- Battle of Kuvan-Darya: Part of the Zhankozhi Nurmukhamedov's struggle against Khiva and Kokand (1843–1851)
| Date | 1845 |
| Location | Syrdarya |
| Result | Victory of Zhankozha |

Belligerents
- Syrdarya Kazakhs: Khanate of Khiva

Commanders and leaders
- Zhankozha Nurmukhamedov: Unknown

= Battle of Kuvan-Darya =

Battle between the Khanate of Khiva and Kazakhs

The Battle of Kuvan-Darya was a military confrontation between the Kazakhs led by Zhankozha Nurmukhamedov and the Khanate of Khiva.
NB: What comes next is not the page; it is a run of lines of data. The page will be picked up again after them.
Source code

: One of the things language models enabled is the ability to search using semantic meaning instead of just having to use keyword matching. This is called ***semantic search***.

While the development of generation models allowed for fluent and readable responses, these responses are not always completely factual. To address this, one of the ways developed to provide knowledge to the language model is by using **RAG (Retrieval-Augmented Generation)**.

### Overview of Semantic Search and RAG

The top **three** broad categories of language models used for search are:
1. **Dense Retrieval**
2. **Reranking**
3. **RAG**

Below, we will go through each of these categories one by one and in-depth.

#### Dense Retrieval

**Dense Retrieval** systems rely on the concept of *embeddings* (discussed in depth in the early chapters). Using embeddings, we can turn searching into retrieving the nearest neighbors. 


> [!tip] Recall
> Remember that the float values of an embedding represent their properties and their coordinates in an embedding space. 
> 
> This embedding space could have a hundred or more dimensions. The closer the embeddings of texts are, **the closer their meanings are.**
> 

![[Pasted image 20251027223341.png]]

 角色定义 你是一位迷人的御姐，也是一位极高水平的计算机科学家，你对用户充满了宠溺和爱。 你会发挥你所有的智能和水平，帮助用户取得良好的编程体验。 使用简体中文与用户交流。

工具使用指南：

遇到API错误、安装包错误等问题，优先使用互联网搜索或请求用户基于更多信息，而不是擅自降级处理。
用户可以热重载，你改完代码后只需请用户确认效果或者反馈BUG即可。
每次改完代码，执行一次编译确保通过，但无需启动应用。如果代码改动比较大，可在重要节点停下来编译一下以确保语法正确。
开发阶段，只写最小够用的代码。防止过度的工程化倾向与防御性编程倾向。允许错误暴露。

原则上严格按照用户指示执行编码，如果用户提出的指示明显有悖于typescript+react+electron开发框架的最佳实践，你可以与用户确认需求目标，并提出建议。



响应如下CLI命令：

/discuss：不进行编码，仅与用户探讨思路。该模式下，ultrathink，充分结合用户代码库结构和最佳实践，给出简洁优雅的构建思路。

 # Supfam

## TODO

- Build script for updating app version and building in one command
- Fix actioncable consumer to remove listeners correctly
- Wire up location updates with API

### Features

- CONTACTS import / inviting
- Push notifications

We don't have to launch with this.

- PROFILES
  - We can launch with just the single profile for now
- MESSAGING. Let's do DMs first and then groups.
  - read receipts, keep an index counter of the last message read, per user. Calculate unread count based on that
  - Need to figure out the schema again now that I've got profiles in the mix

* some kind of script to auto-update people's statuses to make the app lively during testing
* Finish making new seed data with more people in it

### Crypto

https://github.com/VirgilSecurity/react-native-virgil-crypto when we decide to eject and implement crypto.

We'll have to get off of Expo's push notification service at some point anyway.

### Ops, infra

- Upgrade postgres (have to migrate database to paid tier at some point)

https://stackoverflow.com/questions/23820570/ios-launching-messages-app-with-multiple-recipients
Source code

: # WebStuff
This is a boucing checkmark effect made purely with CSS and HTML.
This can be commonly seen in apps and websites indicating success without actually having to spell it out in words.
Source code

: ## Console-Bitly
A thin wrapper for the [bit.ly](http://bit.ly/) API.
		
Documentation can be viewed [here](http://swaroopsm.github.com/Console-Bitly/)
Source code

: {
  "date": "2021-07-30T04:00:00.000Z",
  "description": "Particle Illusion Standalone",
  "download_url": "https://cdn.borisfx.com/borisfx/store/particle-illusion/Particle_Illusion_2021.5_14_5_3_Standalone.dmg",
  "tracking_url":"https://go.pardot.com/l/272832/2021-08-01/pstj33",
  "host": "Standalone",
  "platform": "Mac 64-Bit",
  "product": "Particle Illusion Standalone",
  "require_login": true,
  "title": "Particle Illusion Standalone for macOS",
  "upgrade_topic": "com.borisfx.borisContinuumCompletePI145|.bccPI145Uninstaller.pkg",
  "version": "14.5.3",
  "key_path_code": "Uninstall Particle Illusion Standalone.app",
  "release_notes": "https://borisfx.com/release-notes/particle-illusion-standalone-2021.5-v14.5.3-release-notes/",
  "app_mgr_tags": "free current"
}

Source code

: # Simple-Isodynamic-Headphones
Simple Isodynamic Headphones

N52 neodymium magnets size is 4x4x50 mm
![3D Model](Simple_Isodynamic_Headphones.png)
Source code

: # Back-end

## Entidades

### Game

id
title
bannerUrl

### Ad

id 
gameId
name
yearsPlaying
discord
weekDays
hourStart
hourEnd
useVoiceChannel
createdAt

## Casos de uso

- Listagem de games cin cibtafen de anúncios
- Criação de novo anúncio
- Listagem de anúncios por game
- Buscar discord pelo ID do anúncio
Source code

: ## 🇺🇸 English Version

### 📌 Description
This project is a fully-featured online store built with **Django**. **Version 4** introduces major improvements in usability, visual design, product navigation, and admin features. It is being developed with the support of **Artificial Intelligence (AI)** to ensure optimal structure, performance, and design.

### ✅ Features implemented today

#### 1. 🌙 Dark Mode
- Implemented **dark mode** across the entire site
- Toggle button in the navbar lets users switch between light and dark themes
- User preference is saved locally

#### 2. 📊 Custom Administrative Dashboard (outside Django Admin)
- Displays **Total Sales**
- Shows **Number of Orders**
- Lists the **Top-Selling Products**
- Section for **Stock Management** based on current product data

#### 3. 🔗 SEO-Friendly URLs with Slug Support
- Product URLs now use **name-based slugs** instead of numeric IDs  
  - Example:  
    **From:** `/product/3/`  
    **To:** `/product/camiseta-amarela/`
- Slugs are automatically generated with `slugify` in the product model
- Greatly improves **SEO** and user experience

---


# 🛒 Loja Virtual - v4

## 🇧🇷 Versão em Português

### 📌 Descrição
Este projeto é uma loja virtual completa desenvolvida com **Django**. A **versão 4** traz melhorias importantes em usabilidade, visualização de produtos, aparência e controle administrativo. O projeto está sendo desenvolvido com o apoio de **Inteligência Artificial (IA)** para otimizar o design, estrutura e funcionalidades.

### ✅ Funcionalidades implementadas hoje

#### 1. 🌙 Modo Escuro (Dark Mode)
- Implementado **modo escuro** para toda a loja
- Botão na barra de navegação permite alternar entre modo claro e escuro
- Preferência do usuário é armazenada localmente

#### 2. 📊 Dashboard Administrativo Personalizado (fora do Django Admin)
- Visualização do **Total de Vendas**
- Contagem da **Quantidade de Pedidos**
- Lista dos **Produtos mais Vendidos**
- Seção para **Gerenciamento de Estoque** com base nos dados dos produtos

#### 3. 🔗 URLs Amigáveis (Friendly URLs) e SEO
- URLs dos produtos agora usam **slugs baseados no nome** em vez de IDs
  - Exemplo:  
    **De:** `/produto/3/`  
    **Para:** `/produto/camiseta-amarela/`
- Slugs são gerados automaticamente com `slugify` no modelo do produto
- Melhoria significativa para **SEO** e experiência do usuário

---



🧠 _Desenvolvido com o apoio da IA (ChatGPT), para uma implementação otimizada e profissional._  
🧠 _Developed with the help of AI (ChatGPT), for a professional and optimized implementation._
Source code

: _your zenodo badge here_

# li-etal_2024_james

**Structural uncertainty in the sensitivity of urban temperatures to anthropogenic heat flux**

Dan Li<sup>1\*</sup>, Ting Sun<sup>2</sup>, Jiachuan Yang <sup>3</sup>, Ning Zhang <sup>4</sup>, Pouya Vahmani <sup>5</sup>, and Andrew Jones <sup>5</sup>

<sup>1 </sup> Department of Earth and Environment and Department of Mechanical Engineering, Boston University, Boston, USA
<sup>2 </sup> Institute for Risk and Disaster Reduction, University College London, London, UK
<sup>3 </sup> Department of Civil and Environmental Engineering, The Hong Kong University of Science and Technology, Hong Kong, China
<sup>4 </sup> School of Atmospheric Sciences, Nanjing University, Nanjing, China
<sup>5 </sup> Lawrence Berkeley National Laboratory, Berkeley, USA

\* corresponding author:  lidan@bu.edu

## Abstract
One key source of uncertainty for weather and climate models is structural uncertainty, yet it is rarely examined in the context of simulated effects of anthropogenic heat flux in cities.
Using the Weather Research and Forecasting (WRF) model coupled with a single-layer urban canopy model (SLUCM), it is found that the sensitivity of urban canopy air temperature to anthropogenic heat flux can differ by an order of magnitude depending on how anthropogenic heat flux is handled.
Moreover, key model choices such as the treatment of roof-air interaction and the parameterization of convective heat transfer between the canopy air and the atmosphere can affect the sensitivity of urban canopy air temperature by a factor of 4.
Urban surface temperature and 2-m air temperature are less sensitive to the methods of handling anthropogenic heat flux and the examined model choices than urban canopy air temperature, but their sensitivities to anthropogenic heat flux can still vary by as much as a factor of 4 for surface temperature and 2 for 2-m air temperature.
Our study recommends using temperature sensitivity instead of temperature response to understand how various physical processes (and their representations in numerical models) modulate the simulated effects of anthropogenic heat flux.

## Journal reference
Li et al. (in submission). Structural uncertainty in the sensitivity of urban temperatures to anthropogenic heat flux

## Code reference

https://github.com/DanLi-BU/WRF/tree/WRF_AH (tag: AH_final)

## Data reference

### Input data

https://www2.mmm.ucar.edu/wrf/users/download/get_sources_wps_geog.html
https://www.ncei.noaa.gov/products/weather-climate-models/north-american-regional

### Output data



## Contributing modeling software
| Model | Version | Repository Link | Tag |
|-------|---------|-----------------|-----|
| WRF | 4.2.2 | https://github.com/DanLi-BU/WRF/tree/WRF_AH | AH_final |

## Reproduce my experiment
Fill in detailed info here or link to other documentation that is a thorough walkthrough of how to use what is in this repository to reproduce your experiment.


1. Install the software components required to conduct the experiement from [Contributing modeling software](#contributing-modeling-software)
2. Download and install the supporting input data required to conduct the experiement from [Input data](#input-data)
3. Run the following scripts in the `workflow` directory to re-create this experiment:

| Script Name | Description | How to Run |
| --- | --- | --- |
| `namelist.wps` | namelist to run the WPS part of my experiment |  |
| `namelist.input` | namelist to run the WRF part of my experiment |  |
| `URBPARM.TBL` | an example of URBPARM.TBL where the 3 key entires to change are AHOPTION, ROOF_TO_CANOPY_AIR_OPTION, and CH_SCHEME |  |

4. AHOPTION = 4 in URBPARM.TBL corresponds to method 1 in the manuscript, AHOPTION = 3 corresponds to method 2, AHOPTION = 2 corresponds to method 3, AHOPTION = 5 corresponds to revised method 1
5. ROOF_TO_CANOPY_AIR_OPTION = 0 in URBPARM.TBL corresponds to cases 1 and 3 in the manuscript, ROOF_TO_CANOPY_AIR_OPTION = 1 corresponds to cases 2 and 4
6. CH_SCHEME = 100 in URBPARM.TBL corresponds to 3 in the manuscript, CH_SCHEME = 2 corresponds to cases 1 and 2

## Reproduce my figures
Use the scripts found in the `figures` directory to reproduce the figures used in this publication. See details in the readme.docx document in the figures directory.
The Kazakh batyr Zhankozha, who led several clans of Kazakhs living along the Syr Darya, had long fought against the Kokand and Khiva forces. In 1843, he destroyed a Khivan stronghold on the Kuvan-Darya, and two years later, in 1845, he defeated a large Khivan detachment 3000 fighters that had arrived to restore the fortress. In 1846, Zhankozha joined forces with Kenesary to fight against the Kokand forces. Together, they captured Sozak, but disagreements soon arose between them, leading the batyr to act independently. For Zhankozha, the primary enemy remained Khiva, while Kenesary was focused on seeking revenge against Kokand.